Harness - News

Nathan Williamson sidelined by broken foot

  • Sun, 06 May 2018
  • Frank Marrion
Nathan Williamson - doesn't have as many reasons to smile at present. Photo: Race Images.

Nathan Williamson - doesn't have as many reasons to smile at present. Photo: Race Images.

Invercargill horseman Nathan Williamson is in the spelling paddock for a while after a horse stood on his foot, breaking some bones, early last week.

Williamson’s foot is in a cast for four weeks and he could be on the sidelines for up to two months.

“Your feet get stood on all the time when you’re training horses and you don’t think too much about it,” said Williamson.

“I thought it was just a bad bruise but when it wasn’t coming right by the end of last week, I thought I’d better get it look at and it turned out there were some small broken bones.”

This is the first time Williamson has been laid up by an injury and he admits it took a few days for him “to get his head around it”.

“I’ve got a good staff of four but that’s just for the mornings and I normally do the afternoons by myself.

“The wife and father-in-law have been very helpful but I’ll have to get something more organised with a lot of horses coming back into work over the winter.”

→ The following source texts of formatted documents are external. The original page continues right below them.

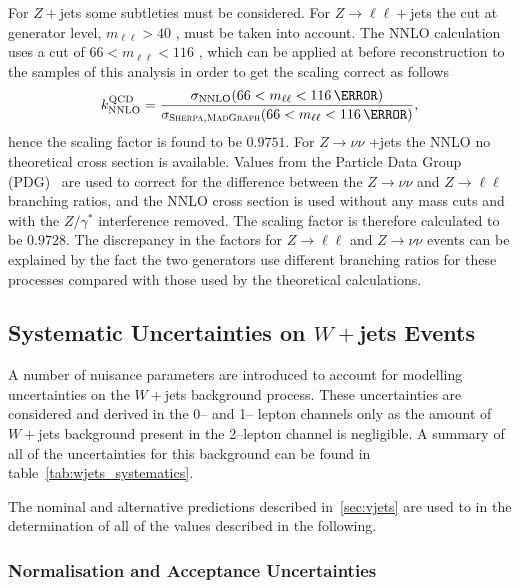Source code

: For $Z+$jets some subtleties must be considered. For $Z\to\ell\ell +$jets the
cut at generator level, $m_{\ell\ell}>40$ \GeV, must be taken into account. The
NNLO calculation uses a cut of $66<m_{\ell\ell}<116$ \GeV, which can be applied
at before reconstruction to the samples of this analysis in order to get the
scaling correct as follows
\begin{equation}
  k_{\text{NNLO}}^{\text{QCD}} =
  \frac{\sigma_{\text{NNLO}}(66<m_{\ell\ell}<116\,{\GeV})}%
  {\sigma_{\textsc{Sherpa},\textsc{MadGraph}}(66<m_{\ell\ell}<116\,{\GeV})},
  \label{eq:nnlo-vjets-k}
\end{equation}
hence the scaling factor is found to be $0.9751$. For $Z \to \nu\nu$ +jets the
NNLO no theoretical cross section is available. Values from the
Particle Data Group (PDG)~\cite{PDG} are used to correct for the difference
between the $Z \to \nu\nu$ and $Z \to \ell\ell$ branching ratios, and the NNLO
cross section is used without any mass cuts and with the $Z/\gamma^*$
interference removed. The scaling factor is therefore calculated to be $0.9728$.
The discrepancy in the factors for $Z\to\ell\ell$ and $Z\to\nu\nu$ events can be
explained by the fact the two generators use different branching ratios for
these processes compared with those used by the theoretical calculations.

\subsection{Systematic Uncertainties on $W+$jets Events}
A number of nuisance parameters are introduced to account for modelling
uncertainties on the $W+$jets background process. These uncertainties are
considered and derived in the 0-- and 1-- lepton channels only as the amount of
$W+$jets background present in the 2--lepton channel is negligible. A summary of
all of the uncertainties for this background can be found in
table~\ref{tab:wjets_systematics}.

The nominal and alternative predictions described in~\ref{sec:vjets} are used to
in the determination of all of the values described in the following. 

\subsubsection{Normalisation and Acceptance Uncertainties}

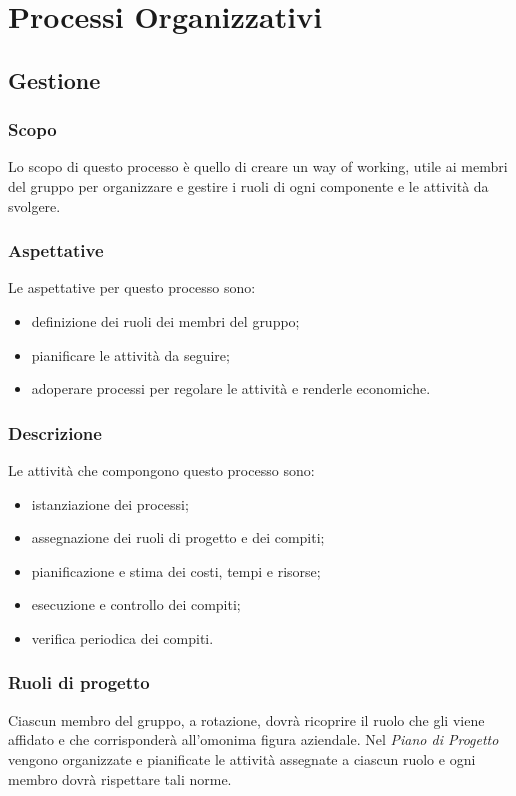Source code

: \section{Processi Organizzativi}
	\subsection{Gestione}
		\subsubsection{Scopo}
			Lo scopo di questo processo è quello di creare un way of working, utile ai membri del gruppo per organizzare e gestire i ruoli di ogni componente e le attività da svolgere.
  		\subsubsection{Aspettative}
  			Le aspettative per questo processo sono:
  			\begin{itemize}
  				\item definizione dei ruoli dei membri del gruppo;
  				\item pianificare le attività da seguire;
  				\item adoperare processi per regolare le attività e renderle economiche.
			\end{itemize}
   		\subsubsection{Descrizione}
   			Le attività che compongono questo processo sono:
   			\begin{itemize}
   				\item istanziazione dei processi;
   				\item assegnazione dei ruoli di progetto e dei compiti;
   				\item pianificazione e stima dei costi, tempi e risorse;
	   			\item esecuzione e controllo dei compiti;
   				\item verifica periodica dei compiti.
		   	\end{itemize}
   		\subsubsection{Ruoli di progetto}
   			Ciascun membro del gruppo, a rotazione, dovrà ricoprire il ruolo che gli viene affidato e che corrisponderà all'omonima figura aziendale. Nel \textit{Piano di Progetto} vengono organizzate e pianificate le attività assegnate a ciascun ruolo e ogni membro dovrà rispettare tali norme.
   			
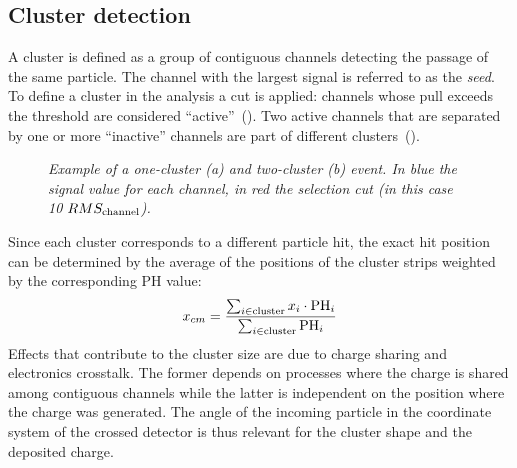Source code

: \subsection{Cluster detection}\label{subs:cluster}
A cluster is defined as a group of contiguous channels detecting the passage of
the same particle. The channel with the largest signal is referred to as the
{\it seed}. To define a cluster in the analysis a cut is applied: channels whose
pull exceeds the threshold are considered ``active''~(). Two
active channels that are separated by one or more ``inactive'' channels are
part of different clusters~().
\begin{figure}[!htbp]
  \centering 
  \quad
  \caption{\textit{Example of a one-cluster (a) and two-cluster (b) event. In
      blue the signal value for each channel, in red the selection cut (in this
      case 10 $RMS_{\rm channel}$).}}
  \label{fig:cluster}
\end{figure}
Since each cluster corresponds to a different particle hit, the exact hit position
can be determined by the average of the positions of the cluster strips weighted by the corresponding PH value:
\begin{equation}\label{eq:cog}
x_{cm} = \frac{\sum_{i\in{\rm cluster}} x_i\cdot {\rm PH}_i}{\sum_{i\in{\rm cluster}} {\rm PH}_i}
\end{equation}
Effects that contribute to the cluster size are due to charge sharing and
electronics crosstalk. The former depends on processes where the charge is
shared among contiguous channels while the latter is independent on the position
where the charge was generated. The angle of the incoming particle in the
coordinate system of the crossed detector is thus relevant for the cluster shape
and
the deposited charge.\\

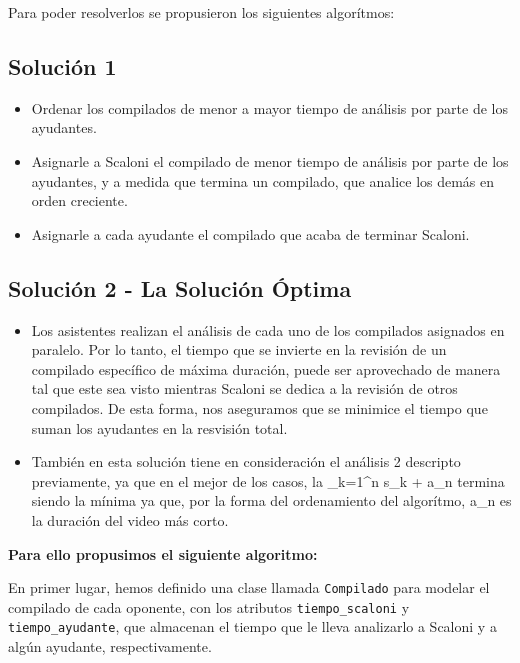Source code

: Para poder resolverlos se propusieron los siguientes algorítmos:

\subsection{Solución 1}

\begin{itemize}
    \item Ordenar los compilados de menor a mayor tiempo de análisis por parte de los ayudantes.
    \item Asignarle a Scaloni el compilado de menor tiempo de análisis por parte de los ayudantes, 
    y a medida que termina un compilado, que analice los demás en orden creciente.
    \item Asignarle a cada ayudante el compilado que acaba de terminar Scaloni.
\end{itemize}

\subsection{Solución 2 - La Solución Óptima}

\begin{itemize}
    \item Los asistentes realizan el análisis de cada uno de los compilados asignados en paralelo. Por lo 
tanto, el tiempo que se invierte en la revisión de un compilado específico de máxima duración, 
puede ser aprovechado de manera tal que este sea visto mientras Scaloni se dedica a la revisión
de otros compilados. De esta forma, nos aseguramos que se minimice el tiempo que suman los ayudantes 
en la resvisión total. 
    \item También en esta solución tiene en consideración el análisis 2 descripto previamente, ya que en el mejor de los casos,
    la \sum_{k=1}^{n} s_k + a_n termina siendo la mínima ya que, por la forma del ordenamiento del algorítmo, a_n es la duración del video más corto.

\end{itemize}

\textbf{Para ello propusimos el siguiente algoritmo:}

En primer lugar, hemos definido una clase llamada \texttt{Compilado} para modelar el compilado de cada 
oponente, con los atributos \texttt{tiempo\_scaloni} y \texttt{tiempo\_ayudante}, que almacenan 
el tiempo que le lleva analizarlo a Scaloni y a algún ayudante, respectivamente.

If there was any consolation, the broken foot could have happened at a much worse time.

“I was lucky in that respect because I got through Diamonds Day and I don’t have a big team in work for the winter, what with the Southland season winding down now.

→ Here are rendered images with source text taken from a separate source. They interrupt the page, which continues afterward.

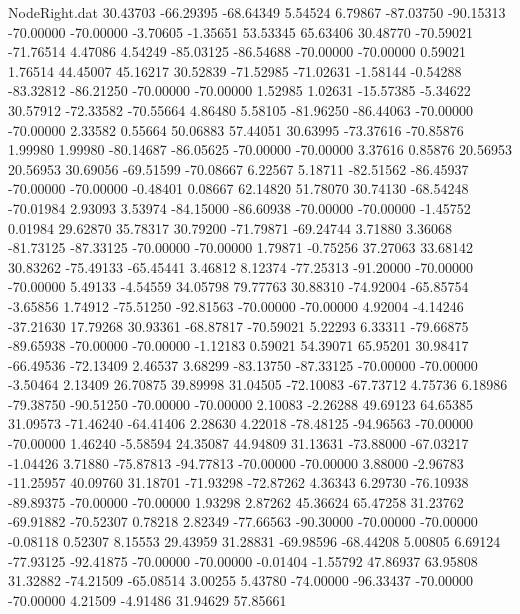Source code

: \begin{filecontents}{NodeRight.dat}
  30.43703  -66.29395  -68.64349     5.54524    6.79867  -87.03750  -90.15313  -70.00000  -70.00000   -3.70605   -1.35651   53.53345   65.63406
  30.48770  -70.59021  -71.76514     4.47086    4.54249  -85.03125  -86.54688  -70.00000  -70.00000    0.59021    1.76514   44.45007   45.16217
  30.52839  -71.52985  -71.02631    -1.58144   -0.54288  -83.32812  -86.21250  -70.00000  -70.00000    1.52985    1.02631  -15.57385   -5.34622
  30.57912  -72.33582  -70.55664     4.86480    5.58105  -81.96250  -86.44063  -70.00000  -70.00000    2.33582    0.55664   50.06883   57.44051
  30.63995  -73.37616  -70.85876     1.99980    1.99980  -80.14687  -86.05625  -70.00000  -70.00000    3.37616    0.85876   20.56953   20.56953
  30.69056  -69.51599  -70.08667     6.22567    5.18711  -82.51562  -86.45937  -70.00000  -70.00000   -0.48401    0.08667   62.14820   51.78070
  30.74130  -68.54248  -70.01984     2.93093    3.53974  -84.15000  -86.60938  -70.00000  -70.00000   -1.45752    0.01984   29.62870   35.78317
  30.79200  -71.79871  -69.24744     3.71880    3.36068  -81.73125  -87.33125  -70.00000  -70.00000    1.79871   -0.75256   37.27063   33.68142
  30.83262  -75.49133  -65.45441     3.46812    8.12374  -77.25313  -91.20000  -70.00000  -70.00000    5.49133   -4.54559   34.05798   79.77763
  30.88310  -74.92004  -65.85754    -3.65856    1.74912  -75.51250  -92.81563  -70.00000  -70.00000    4.92004   -4.14246  -37.21630   17.79268
  30.93361  -68.87817  -70.59021     5.22293    6.33311  -79.66875  -89.65938  -70.00000  -70.00000   -1.12183    0.59021   54.39071   65.95201
  30.98417  -66.49536  -72.13409     2.46537    3.68299  -83.13750  -87.33125  -70.00000  -70.00000   -3.50464    2.13409   26.70875   39.89998
  31.04505  -72.10083  -67.73712     4.75736    6.18986  -79.38750  -90.51250  -70.00000  -70.00000    2.10083   -2.26288   49.69123   64.65385
  31.09573  -71.46240  -64.41406     2.28630    4.22018  -78.48125  -94.96563  -70.00000  -70.00000    1.46240   -5.58594   24.35087   44.94809
  31.13631  -73.88000  -67.03217    -1.04426    3.71880  -75.87813  -94.77813  -70.00000  -70.00000    3.88000   -2.96783  -11.25957   40.09760
  31.18701  -71.93298  -72.87262     4.36343    6.29730  -76.10938  -89.89375  -70.00000  -70.00000    1.93298    2.87262   45.36624   65.47258
  31.23762  -69.91882  -70.52307     0.78218    2.82349  -77.66563  -90.30000  -70.00000  -70.00000   -0.08118    0.52307    8.15553   29.43959
  31.28831  -69.98596  -68.44208     5.00805    6.69124  -77.93125  -92.41875  -70.00000  -70.00000   -0.01404   -1.55792   47.86937   63.95808
  31.32882  -74.21509  -65.08514     3.00255    5.43780  -74.00000  -96.33437  -70.00000  -70.00000    4.21509   -4.91486   31.94629   57.85661

\end{filecontents}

“And I don’t have a horse or a drive in the Jewels at this stage.

“If something came up I could hope for a speedy recovery and look for an early clearance from the doctor.”

Williamson had drives in the three features on Diamonds Day at Ascot Park and finished third in the Southern Supremacy with stable runner Franco Santino, his best pacer at present.

Williamson has joined his best trotter Dark Horse in rehab though.

She suffered a hind suspensory ligament injury earlier this year and has had an operation.

“She’s still being boxed and just walked daily and is three months away from jogging.

“She’s still a young mare so if we’re patient now, we should get two to three more seasons of racing with her.”